EXERCISE
Show every line from the entries that follow which holds the word "decide".

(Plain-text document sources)
···
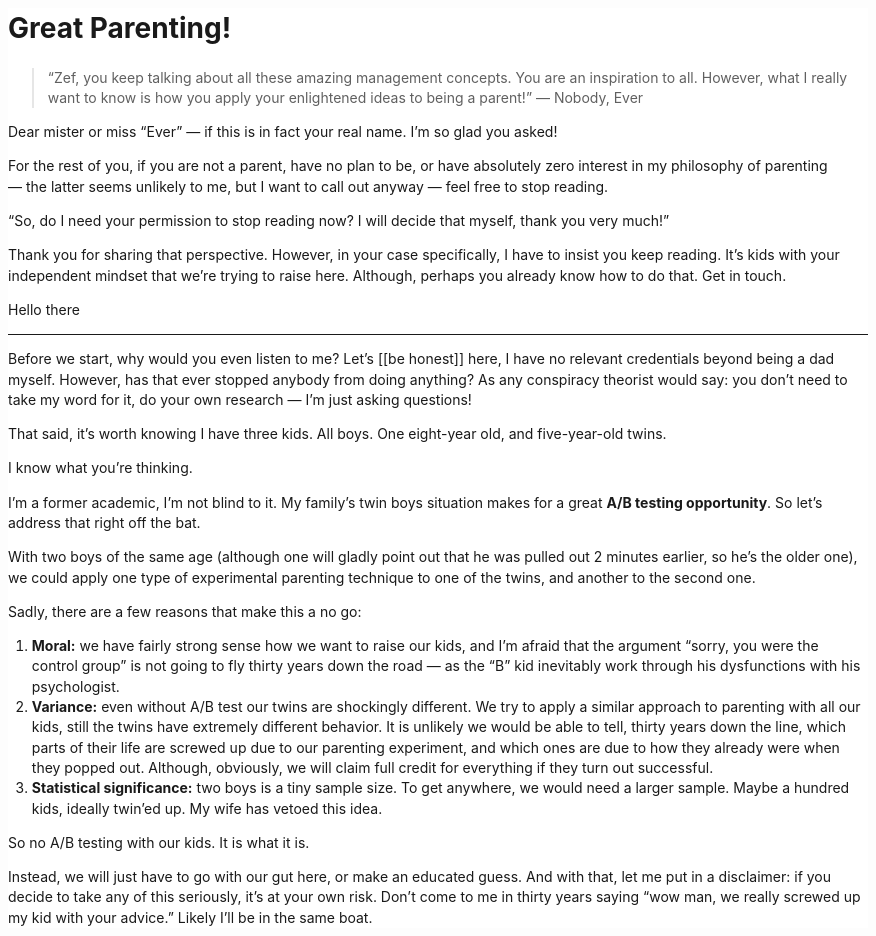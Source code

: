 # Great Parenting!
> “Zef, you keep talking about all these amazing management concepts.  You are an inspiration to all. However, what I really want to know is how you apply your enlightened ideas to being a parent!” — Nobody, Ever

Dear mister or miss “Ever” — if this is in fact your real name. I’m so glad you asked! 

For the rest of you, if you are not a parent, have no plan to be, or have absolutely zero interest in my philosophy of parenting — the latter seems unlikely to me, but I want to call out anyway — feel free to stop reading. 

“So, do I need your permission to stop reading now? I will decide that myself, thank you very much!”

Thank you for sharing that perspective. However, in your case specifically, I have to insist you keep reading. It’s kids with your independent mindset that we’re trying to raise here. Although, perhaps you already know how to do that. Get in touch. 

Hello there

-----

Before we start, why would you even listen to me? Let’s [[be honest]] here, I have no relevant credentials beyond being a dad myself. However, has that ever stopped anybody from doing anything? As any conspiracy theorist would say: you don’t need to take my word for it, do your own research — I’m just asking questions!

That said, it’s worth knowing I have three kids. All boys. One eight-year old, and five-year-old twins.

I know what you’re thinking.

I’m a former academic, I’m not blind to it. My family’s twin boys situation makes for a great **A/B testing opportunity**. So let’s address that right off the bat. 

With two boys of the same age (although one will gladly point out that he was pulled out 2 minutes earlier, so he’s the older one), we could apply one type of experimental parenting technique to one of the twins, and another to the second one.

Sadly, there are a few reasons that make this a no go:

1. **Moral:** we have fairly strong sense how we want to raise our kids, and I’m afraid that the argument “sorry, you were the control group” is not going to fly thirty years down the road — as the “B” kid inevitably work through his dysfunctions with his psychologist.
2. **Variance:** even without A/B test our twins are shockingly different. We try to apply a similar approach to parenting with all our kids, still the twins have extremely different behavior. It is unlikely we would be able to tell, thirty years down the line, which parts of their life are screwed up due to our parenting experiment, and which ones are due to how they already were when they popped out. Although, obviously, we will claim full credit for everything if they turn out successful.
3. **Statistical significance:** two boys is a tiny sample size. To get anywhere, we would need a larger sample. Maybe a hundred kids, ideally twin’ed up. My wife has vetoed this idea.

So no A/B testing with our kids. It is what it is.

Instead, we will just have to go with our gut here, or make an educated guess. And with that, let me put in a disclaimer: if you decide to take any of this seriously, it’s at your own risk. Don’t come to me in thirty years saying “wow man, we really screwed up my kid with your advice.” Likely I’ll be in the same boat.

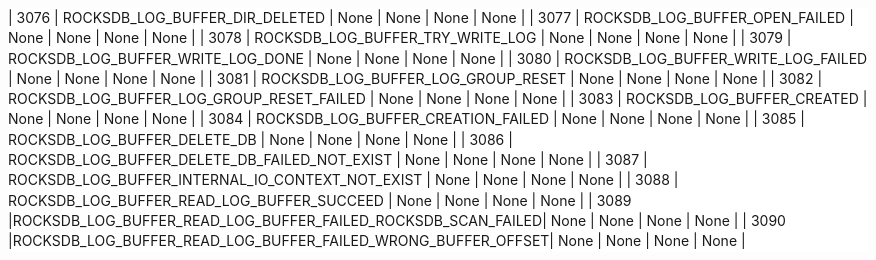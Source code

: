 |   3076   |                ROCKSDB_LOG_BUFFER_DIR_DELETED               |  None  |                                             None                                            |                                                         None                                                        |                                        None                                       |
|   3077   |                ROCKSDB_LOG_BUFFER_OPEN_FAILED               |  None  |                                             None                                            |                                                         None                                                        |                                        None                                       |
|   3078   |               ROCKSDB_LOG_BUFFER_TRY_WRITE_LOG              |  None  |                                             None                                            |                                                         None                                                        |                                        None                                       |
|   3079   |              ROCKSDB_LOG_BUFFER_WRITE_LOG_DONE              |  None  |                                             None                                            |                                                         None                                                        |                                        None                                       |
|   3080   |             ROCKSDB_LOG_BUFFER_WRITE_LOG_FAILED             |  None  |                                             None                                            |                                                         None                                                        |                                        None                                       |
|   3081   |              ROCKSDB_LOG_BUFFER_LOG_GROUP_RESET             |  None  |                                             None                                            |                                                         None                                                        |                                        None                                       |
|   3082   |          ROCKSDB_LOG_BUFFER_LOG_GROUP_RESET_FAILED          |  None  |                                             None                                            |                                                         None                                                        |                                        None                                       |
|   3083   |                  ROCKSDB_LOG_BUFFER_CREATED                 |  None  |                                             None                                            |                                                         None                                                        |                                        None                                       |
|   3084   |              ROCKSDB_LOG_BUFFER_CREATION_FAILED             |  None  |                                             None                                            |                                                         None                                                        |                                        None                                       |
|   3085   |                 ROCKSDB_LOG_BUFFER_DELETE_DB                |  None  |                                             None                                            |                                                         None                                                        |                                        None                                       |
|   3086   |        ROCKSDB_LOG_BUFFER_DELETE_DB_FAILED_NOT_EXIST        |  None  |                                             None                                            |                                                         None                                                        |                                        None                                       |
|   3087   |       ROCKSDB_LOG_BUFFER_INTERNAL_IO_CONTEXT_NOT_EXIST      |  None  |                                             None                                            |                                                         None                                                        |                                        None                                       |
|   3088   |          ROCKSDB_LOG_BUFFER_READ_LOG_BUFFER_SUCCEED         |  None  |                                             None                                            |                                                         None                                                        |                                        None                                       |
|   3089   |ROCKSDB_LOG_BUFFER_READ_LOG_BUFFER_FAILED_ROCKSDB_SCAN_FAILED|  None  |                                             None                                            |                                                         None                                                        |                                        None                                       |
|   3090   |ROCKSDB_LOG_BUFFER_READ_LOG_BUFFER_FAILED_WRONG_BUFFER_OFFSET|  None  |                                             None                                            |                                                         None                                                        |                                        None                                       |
···
OUTPUT OF THE EXERCISE
“So, do I need your permission to stop reading now? I will decide that myself, thank you very much!”
Instead, we will just have to go with our gut here, or make an educated guess. And with that, let me put in a disclaimer: if you decide to take any of this seriously, it’s at your own risk. Don’t come to me in thirty years saying “wow man, we really screwed up my kid with your advice.” Likely I’ll be in the same boat.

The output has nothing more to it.